Some schools have adopted a ‘bring down the walls’ approach to technology, whilst others are shoring up the bulwarks. Some see it as a threat, others as an opportunity.
In relation to student academic development, technology engages students with a polyphony of voices. Schools that successfully guide students so that they can critique these voices, schools that give them structures for analysis and those that have teachers who make their own thinking processes visible to students will empower their student communities. Students learn in clusters and help each other. I do see that there is still a strong, positive role for the teacher to guide the students through the curriculum. Students don’t automatically know the questions to ask, and they need to be led to those areas that they might fear. Too many students review the Mathematics they already have mastered at the expense of the topic with which they struggle.
And computer technology isn’t the only kind they need to encounter. They need paint and play and wood and ink and garden soil and Bunsen burners.
I worry about the schools that are scared of phone technology. I understand the reasons. Students might access inappropriate sites or they might cyber-bully in school. Schools are, however, places where students grow up. Some will make quite public mistakes. With or without technology, teenagers can and do sometimes hurt each other. We understand that as adults, because it sometimes happens to the adults in the school community too. Phone technology can provide us with an avenue to assist students to make better choices. We don’t need to ban it, but we do need to manage it. We do need to create an etiquette of usage.
And we need to be careful to not glorify the past. Steve Turner wrote: These are the good old days, just wait and see. Our own schooling wasn’t perfect. Whenever a technological change has occurred, we are quick to forget the sins of previous systems. According to the New York Times, in the early 1800s, between 100,000 to 200,000 horses lived in the city. A typical horse produced from 15 to 30 pounds of manure (with the average output about 22 pounds) and about a quart of urine a day, usually distributed along the course of its route or deposited in the stable (New York Times, June 9, 2008).Today, as a society, we are utterly committed to the motor vehicle . It is convenient, private and a relatively fast form of transport. Yet we know that we have too many road deaths and that carbon pollution is a significant problem. What a joy and what a monster the automobile must have seemed at the turn of the 20th Century! It is still that today. Yet we seek to teach our young people to manage it.

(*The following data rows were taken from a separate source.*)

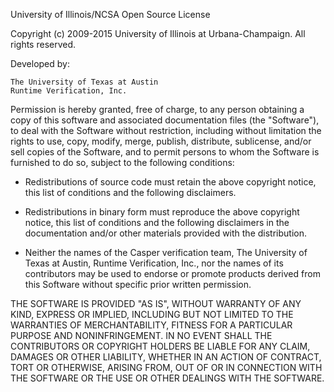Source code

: <!-- Copyright (c) 2018 Casper verification team. All Rights Reserved. -->
University of Illinois/NCSA
Open Source License

Copyright (c) 2009-2015 University of Illinois at Urbana-Champaign.
All rights reserved.

Developed by:

    The University of Texas at Austin
    Runtime Verification, Inc.

Permission is hereby granted, free of charge, to any person obtaining a copy of
this software and associated documentation files (the "Software"), to deal with
the Software without restriction, including without limitation the rights to
use, copy, modify, merge, publish, distribute, sublicense, and/or sell copies
of the Software, and to permit persons to whom the Software is furnished to do
so, subject to the following conditions:

* Redistributions of source code must retain the above copyright notice,
      this list of conditions and the following disclaimers.

* Redistributions in binary form must reproduce the above copyright notice,
      this list of conditions and the following disclaimers in the
      documentation and/or other materials provided with the distribution.

* Neither the names of the Casper verification team, The University of Texas at Austin,
      Runtime Verification, Inc., nor the names of
      its contributors may be used to endorse or promote products derived from
      this Software without specific prior written permission.

THE SOFTWARE IS PROVIDED "AS IS", WITHOUT WARRANTY OF ANY KIND, EXPRESS OR
IMPLIED, INCLUDING BUT NOT LIMITED TO THE WARRANTIES OF MERCHANTABILITY,
FITNESS FOR A PARTICULAR PURPOSE AND NONINFRINGEMENT. IN NO EVENT SHALL THE
CONTRIBUTORS OR COPYRIGHT HOLDERS BE LIABLE FOR ANY CLAIM, DAMAGES OR OTHER
LIABILITY, WHETHER IN AN ACTION OF CONTRACT, TORT OR OTHERWISE, ARISING FROM,
OUT OF OR IN CONNECTION WITH THE SOFTWARE OR THE USE OR OTHER DEALINGS WITH THE
SOFTWARE.
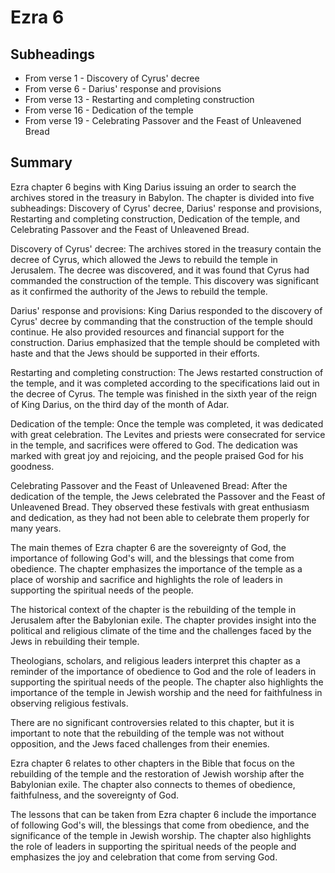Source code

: # Ezra 6

## Subheadings

* From verse 1 - Discovery of Cyrus' decree
* From verse 6 - Darius' response and provisions
* From verse 13 - Restarting and completing construction
* From verse 16 - Dedication of the temple
* From verse 19 - Celebrating Passover and the Feast of Unleavened Bread

## Summary

Ezra chapter 6 begins with King Darius issuing an order to search the archives stored in the treasury in Babylon. The chapter is divided into five subheadings: Discovery of Cyrus' decree, Darius' response and provisions, Restarting and completing construction, Dedication of the temple, and Celebrating Passover and the Feast of Unleavened Bread.

Discovery of Cyrus' decree:
The archives stored in the treasury contain the decree of Cyrus, which allowed the Jews to rebuild the temple in Jerusalem. The decree was discovered, and it was found that Cyrus had commanded the construction of the temple. This discovery was significant as it confirmed the authority of the Jews to rebuild the temple.

Darius' response and provisions:
King Darius responded to the discovery of Cyrus' decree by commanding that the construction of the temple should continue. He also provided resources and financial support for the construction. Darius emphasized that the temple should be completed with haste and that the Jews should be supported in their efforts.

Restarting and completing construction:
The Jews restarted construction of the temple, and it was completed according to the specifications laid out in the decree of Cyrus. The temple was finished in the sixth year of the reign of King Darius, on the third day of the month of Adar.

Dedication of the temple:
Once the temple was completed, it was dedicated with great celebration. The Levites and priests were consecrated for service in the temple, and sacrifices were offered to God. The dedication was marked with great joy and rejoicing, and the people praised God for his goodness.

Celebrating Passover and the Feast of Unleavened Bread:
After the dedication of the temple, the Jews celebrated the Passover and the Feast of Unleavened Bread. They observed these festivals with great enthusiasm and dedication, as they had not been able to celebrate them properly for many years.

The main themes of Ezra chapter 6 are the sovereignty of God, the importance of following God's will, and the blessings that come from obedience. The chapter emphasizes the importance of the temple as a place of worship and sacrifice and highlights the role of leaders in supporting the spiritual needs of the people.

The historical context of the chapter is the rebuilding of the temple in Jerusalem after the Babylonian exile. The chapter provides insight into the political and religious climate of the time and the challenges faced by the Jews in rebuilding their temple.

Theologians, scholars, and religious leaders interpret this chapter as a reminder of the importance of obedience to God and the role of leaders in supporting the spiritual needs of the people. The chapter also highlights the importance of the temple in Jewish worship and the need for faithfulness in observing religious festivals.

There are no significant controversies related to this chapter, but it is important to note that the rebuilding of the temple was not without opposition, and the Jews faced challenges from their enemies.

Ezra chapter 6 relates to other chapters in the Bible that focus on the rebuilding of the temple and the restoration of Jewish worship after the Babylonian exile. The chapter also connects to themes of obedience, faithfulness, and the sovereignty of God.

The lessons that can be taken from Ezra chapter 6 include the importance of following God's will, the blessings that come from obedience, and the significance of the temple in Jewish worship. The chapter also highlights the role of leaders in supporting the spiritual needs of the people and emphasizes the joy and celebration that come from serving God.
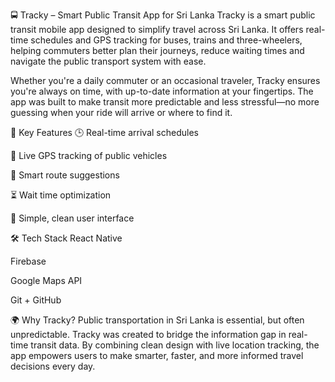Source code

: 🚍 Tracky – Smart Public Transit App for Sri Lanka
Tracky is a smart public transit mobile app designed to simplify travel across Sri Lanka. It offers real-time schedules and GPS tracking for buses, trains and three-wheelers, helping commuters better plan their journeys, reduce waiting times and navigate the public transport system with ease.

Whether you're a daily commuter or an occasional traveler, Tracky ensures you're always on time, with up-to-date information at your fingertips. The app was built to make transit more predictable and less stressful—no more guessing when your ride will arrive or where to find it.

🔧 Key Features
🕒 Real-time arrival schedules

📍 Live GPS tracking of public vehicles

🚦 Smart route suggestions

⏳ Wait time optimization

📱 Simple, clean user interface

🛠️ Tech Stack
React Native

Firebase 

Google Maps API

Git + GitHub

🌍 Why Tracky?
Public transportation in Sri Lanka is essential, but often unpredictable. Tracky was created to bridge the information gap in real-time transit data. By combining clean design with live location tracking, the app empowers users to make smarter, faster, and more informed travel decisions every day.
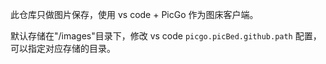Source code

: 此仓库只做图片保存，使用 vs code + PicGo 作为图床客户端。

默认存储在"/images"目录下，修改 vs code `picgo.picBed.github.path` 配置，可以指定对应存储的目录。
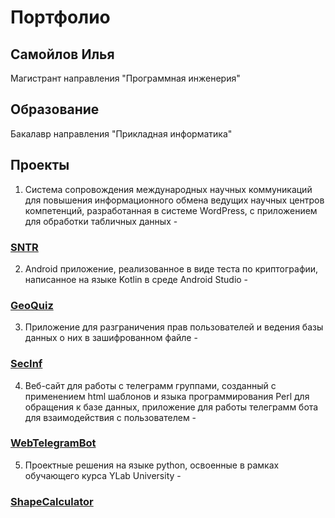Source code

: # Портфолио

## Самойлов Илья

Магистрант направления "Программная инженерия"


## Образование

Бакалавр направления "Прикладная информатика"


## Проекты

1. Система сопровождения международных научных коммуникаций для повышения информационного обмена ведущих научных центров компетенций, разработанная в системе WordPress, с приложением для обработки табличных данных -
### [SNTR][]
[SNTR]: https://github.com/smylebifa/SNTR

2. Android приложение, реализованное в виде теста по криптографии, написанное на языке Kotlin в среде Android Studio -
### [GeoQuiz][]
[GeoQuiz]: https://github.com/smylebifa/GeoQuiz

3. Приложение для разграничения прав пользователей и ведения базы данных о них в зашифрованном файле -
### [SecInf][]
[SecInf]: https://github.com/smylebifa/SecInf2

4. Веб-сайт для работы с телеграмм группами, созданный с применением html шаблонов и языка программирования Perl для обращения к базе данных, приложение для работы телеграмм бота для взаимодействия с пользователем -
### [WebTelegramBot][]
[WebTelegramBot]: https://github.com/smylebifa/WebTelegramBot

5. Проектные решения на языке python, освоенные в рамках обучающего курса YLab University -
### [ShapeCalculator][]
[ShapeCalculator]: https://github.com/smylebifa/ShapeCalculator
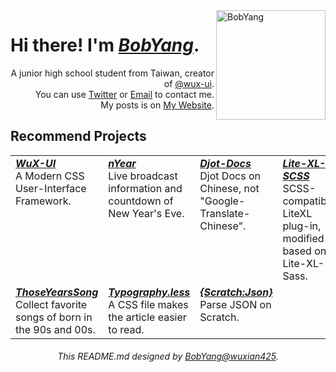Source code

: <a href="#">
  <img src="https://avatars.githubusercontent.com/u/82699919?v=4" alt="BobYang" title="BobYang" align="right" width="175px" height="175px"/>
</a>
<h1>
  Hi there! I'm <a href="https://github.com/wuxian425"><i>BobYang</i></a>.
</h1>
<div align="right">
  A junior high school student from Taiwan, creator of <a href="https://github.com/wux-ui">@wux-ui</a>.<br>
  You can use <a href="https://twitter.com/Bob0800">Twitter</a> or <a href="mailto://yangbob123456@gmail.com">Email</a> to contact me.<br>   
  My posts is on <a href="https://wuxian425.github.io/">My Website</a>.
</div>

<h2>
  Recommend Projects
</h2>
<table>
  <tr>
    <td valign="top" width="25%">  
      <a href="https://github.com/wux-ui/wux-ui">
        <b><i>WuX-UI</i></b>
      </a>
      <br>
      A Modern CSS User-Interface Framework.
    </td>
    <td valign="top" width="25%">  
      <a href="https://github.com/wuxian425/nYear">
        <b><i>nYear</i></b>
      </a>
      <br>
      Live broadcast information and countdown of New Year's Eve. 
    </td>
    <td valign="top" width="25%">  
      <a href="https://github.com/wuxian425/djot-docs">
        <b><i>Djot-Docs</i></b>
      </a>
      <br>
      Djot Docs on Chinese, not "Google-Translate-Chinese".
    </td>
    <td valign="top" width="25%">  
      <a href="https://github.com/wuxian425/lite-xl-scss">
        <b><i>Lite-XL-SCSS</i></b>
      </a>
      <br>
      SCSS-compatible LiteXL plug-in, modified based on Lite-XL-Sass. 
    </td>
  </tr>
  <tr>
    <td valign="top" width="25%">  
      <a href="https://github.com/wuxian425/thoseyearssong">
        <b><i>ThoseYearsSong</i></b>
      </a>
      <br>
      Collect favorite songs of born in the 90s and 00s.
    </td>
    <td valign="top" width="25%">  
      <a href="https://github.com/wuxian425/Typography.less">
        <b><i>Typography.less</i></b>
      </a>
      <br>
      A CSS file makes the article easier to read. 
    </td>
    <td valign="top" width="25%">  
      <a href="https://gitblock.cn/Projects/1162189">
        <b><i>{Scratch:Json}</i></b>
      </a>
      <br>
      Parse JSON on Scratch.
    </td>
  </tr>
</table>

<h6 align="center">
  This README.md designed by <a href="https://github.com/wuxian425"><i>BobYang@wuxian425</i></a>.
</h6>
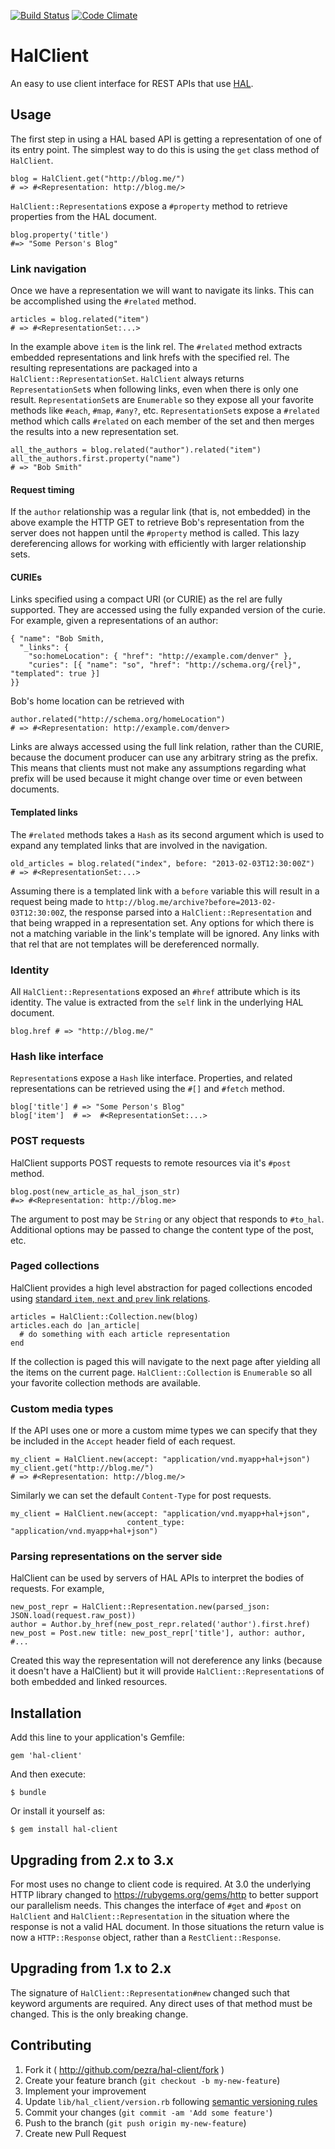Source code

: [![Build Status](https://travis-ci.org/pezra/hal-client.png?branch=master)](https://travis-ci.org/pezra/hal-client)
[![Code Climate](https://codeclimate.com/github/pezra/hal-client.png)](https://codeclimate.com/github/pezra/hal-client)

# HalClient

An easy to use client interface for REST APIs that use [HAL](http://stateless.co/hal_specification.html).

Usage
-----

The first step in using a HAL based API is getting a representation of one of its entry point. The simplest way to do this is using the `get` class method of `HalClient`.

    blog = HalClient.get("http://blog.me/")
    # => #<Representation: http://blog.me/>

`HalClient::Representation`s expose a `#property` method to retrieve properties from the HAL document.

    blog.property('title')
    #=> "Some Person's Blog"

### Link navigation

Once we have a representation we will want to navigate its links. This can be accomplished using the `#related` method.

    articles = blog.related("item")
    # => #<RepresentationSet:...>

In the example above `item` is the link rel. The `#related` method extracts embedded representations and link hrefs with the specified rel. The resulting representations are packaged into a `HalClient::RepresentationSet`. `HalClient` always returns `RepresentationSet`s when following links, even when there is only one result. `RepresentationSet`s are `Enumerable` so they expose all your favorite methods like `#each`, `#map`, `#any?`, etc. `RepresentationSet`s expose a `#related` method which calls `#related` on each member of the set and then merges the results into a new representation set.

    all_the_authors = blog.related("author").related("item")
    all_the_authors.first.property("name")
    # => "Bob Smith"

#### Request timing

If the `author` relationship was a regular link (that is, not embedded) in the above example the HTTP GET to retrieve Bob's representation from the server does not happen until the `#property` method is called. This lazy dereferencing allows for working with efficiently with larger relationship sets.

#### CURIEs

Links specified using a compact URI (or CURIE) as the rel are fully supported. They are accessed using the fully expanded version of the curie. For example, given a representations of an author:

    { "name": "Bob Smith,
      "_links": {
        "so:homeLocation": { "href": "http://example.com/denver" },
        "curies": [{ "name": "so", "href": "http://schema.org/{rel}", "templated": true }]
    }}

Bob's home location can be retrieved with

    author.related("http://schema.org/homeLocation")
    # => #<Representation: http://example.com/denver>

Links are always accessed using the full link relation, rather than the CURIE, because the document producer can use any arbitrary string as the prefix. This means that clients must not make any assumptions regarding what prefix will be used because it might change over time or even between documents.

#### Templated links

The `#related` methods takes a `Hash` as its second argument which is used to expand any templated links that are involved in the navigation.

    old_articles = blog.related("index", before: "2013-02-03T12:30:00Z")
    # => #<RepresentationSet:...>

Assuming there is a templated link with a `before` variable this will result in a request being made to `http://blog.me/archive?before=2013-02-03T12:30:00Z`, the response parsed into a `HalClient::Representation` and that being wrapped in a representation set. Any options for which there is not a matching variable in the link's template will be ignored. Any links with that rel that are not templates will be dereferenced normally.

### Identity

All `HalClient::Representation`s exposed an `#href` attribute which is its identity. The value is extracted from the `self` link in the underlying HAL document.

    blog.href # => "http://blog.me/"

### Hash like interface

`Representation`s expose a `Hash` like interface. Properties, and related representations can be retrieved using the `#[]` and `#fetch` method.

    blog['title'] # => "Some Person's Blog"
    blog['item']  # =>  #<RepresentationSet:...>

### POST requests

HalClient supports POST requests to remote resources via it's `#post` method.

    blog.post(new_article_as_hal_json_str)
    #=> #<Representation: http://blog.me>

The argument to post may be `String` or any object that responds to `#to_hal`. Additional options may be passed to change the content type of the post, etc.

### Paged collections

HalClient provides a high level abstraction for paged collections encoded using [standard `item`, `next` and `prev` link relations](http://tools.ietf.org/html/rfc6573).

    articles = HalClient::Collection.new(blog)
    articles.each do |an_article|
      # do something with each article representation
    end

If the collection is paged this will navigate to the next page after yielding all the items on the current page. `HalClient::Collection` is `Enumerable` so all your favorite collection methods are available.

### Custom media types

If the API uses one or more a custom mime types we can specify that they be included in the `Accept` header field of each request.

    my_client = HalClient.new(accept: "application/vnd.myapp+hal+json")
    my_client.get("http://blog.me/")
    # => #<Representation: http://blog.me/>

Similarly we can set the default `Content-Type` for post requests.

    my_client = HalClient.new(accept: "application/vnd.myapp+hal+json",
                              content_type: "application/vnd.myapp+hal+json")

### Parsing representations on the server side

HalClient can be used by servers of HAL APIs to interpret the bodies of requests. For example,

    new_post_repr = HalClient::Representation.new(parsed_json: JSON.load(request.raw_post))
    author = Author.by_href(new_post_repr.related('author').first.href)
    new_post = Post.new title: new_post_repr['title'], author: author, #...

Created this way the representation will not dereference any links (because it doesn't have a HalClient) but it will provide `HalClient::Representation`s of both embedded and linked resources.

## Installation

Add this line to your application's Gemfile:

    gem 'hal-client'

And then execute:

    $ bundle

Or install it yourself as:

    $ gem install hal-client

## Upgrading from 2.x to 3.x

For most uses no change to client code is required. At 3.0 the underlying HTTP library changed to <https://rubygems.org/gems/http> to better support our parallelism needs. This changes the interface of `#get` and `#post` on `HalClient` and `HalClient::Representation` in the situation where the response is not a valid HAL document. In those situations the return value is now a `HTTP::Response` object, rather than a `RestClient::Response`.

## Upgrading from 1.x to 2.x

The signature of `HalClient::Representation#new` changed such that keyword arguments are required. Any direct uses of that method must be changed. This is the only breaking change.

## Contributing

1. Fork it ( http://github.com/pezra/hal-client/fork )
2. Create your feature branch (`git checkout -b my-new-feature`)
3. Implement your improvement
4. Update `lib/hal_client/version.rb` following [semantic versioning rules](http://semver.org/)
5. Commit your changes (`git commit -am 'Add some feature'`)
6. Push to the branch (`git push origin my-new-feature`)
7. Create new Pull Request
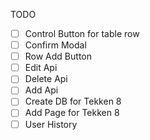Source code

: TODO

- [ ] Control Button for table row
- [ ] Confirm Modal
- [ ] Row Add Button
- [ ] Edit Api
- [ ] Delete Api
- [ ] Add Api
- [ ] Create DB for Tekken 8
- [ ] Add Page for Tekken 8 
- [ ] User History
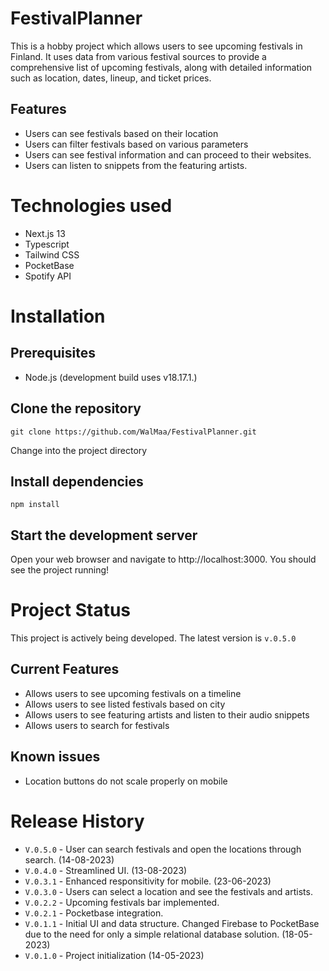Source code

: # FestivalPlanner

This is a hobby project which allows users to see upcoming festivals in Finland. It uses data from various festival sources to provide a comprehensive list of upcoming festivals, along with detailed information such as location, dates, lineup, and ticket prices.

## Features

* Users can see festivals based on their location
* Users can filter festivals based on various parameters
* Users can see festival information and can proceed to their websites.
* Users can listen to snippets from the featuring artists.

# Technologies used

* Next.js 13
* Typescript
* Tailwind CSS
* PocketBase
* Spotify API

# Installation

## Prerequisites

* Node.js (development build uses v18.17.1.)

## Clone the repository

    git clone https://github.com/WalMaa/FestivalPlanner.git

Change into the project directory

## Install dependencies 

    npm install
    

## Start the development server

 Open your web browser and navigate to http://localhost:3000. You should see the project running!

# Project Status

This project is actively being developed. The latest version is  `v.0.5.0`

## Current Features
* Allows users to see upcoming festivals on a timeline
* Allows users to see listed festivals based on city
* Allows users to see featuring artists and listen to their audio snippets
* Allows users to search for festivals

## Known issues
* Location buttons do not scale properly on mobile

# Release History
* `V.0.5.0` - User can search festivals and open the locations through search. (14-08-2023)
* `V.0.4.0` - Streamlined UI. (13-08-2023)
* `V.0.3.1` - Enhanced responsitivity for mobile. (23-06-2023)
* `V.0.3.0` - Users can select a location and see the festivals and artists.
* `V.0.2.2` - Upcoming festivals bar implemented.
* `V.0.2.1` - Pocketbase integration.
* `V.0.1.1` - Initial UI and data structure. Changed Firebase to PocketBase due to the need for only a simple relational database solution. (18-05-2023)
* `V.0.1.0` - Project initialization (14-05-2023)
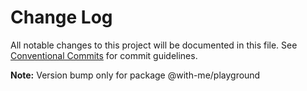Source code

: # Change Log

All notable changes to this project will be documented in this file.
See [Conventional Commits](https://conventionalcommits.org) for commit guidelines.



**Note:** Version bump only for package @with-me/playground
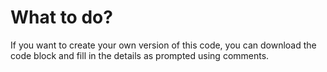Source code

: # What to do?

If you want to create your own version of this code, you can download the code block and fill in the details as prompted using comments.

Technology makes our jobs as educators and parents both easier and harder. We have to think harder about when we construct authority structures and when we deconstruct them. It can lead us into some very helpful conversations
I wish to note a point about my own Christian faith here. It makes transparent my thinking. In Paul’s epistle to the Philippians he talks about the incarnation. In verses 6 and 7 of Chapter 2, Paul wrote: Jesus, Who, being in very nature God, did not consider equality with God something to be used to his own advantage; 7 rather, he made himself nothing by taking the very nature of a servant, being made in human likeness.
As the Principal of a Presbyterian school I seek to follow His lead. We build a learning community by both accepting authority and by seeking to release our authority. Some students require tighter structures for a time, but our goal is to assist them to become mature adults who are able to seek the truth, to have integrity and to be humble in relation to their own understanding. Truth, integrity and humility are difficult virtues: but they have always been an antidote to societal excesses. A technological world does not free us from our responsibilities towards God and others.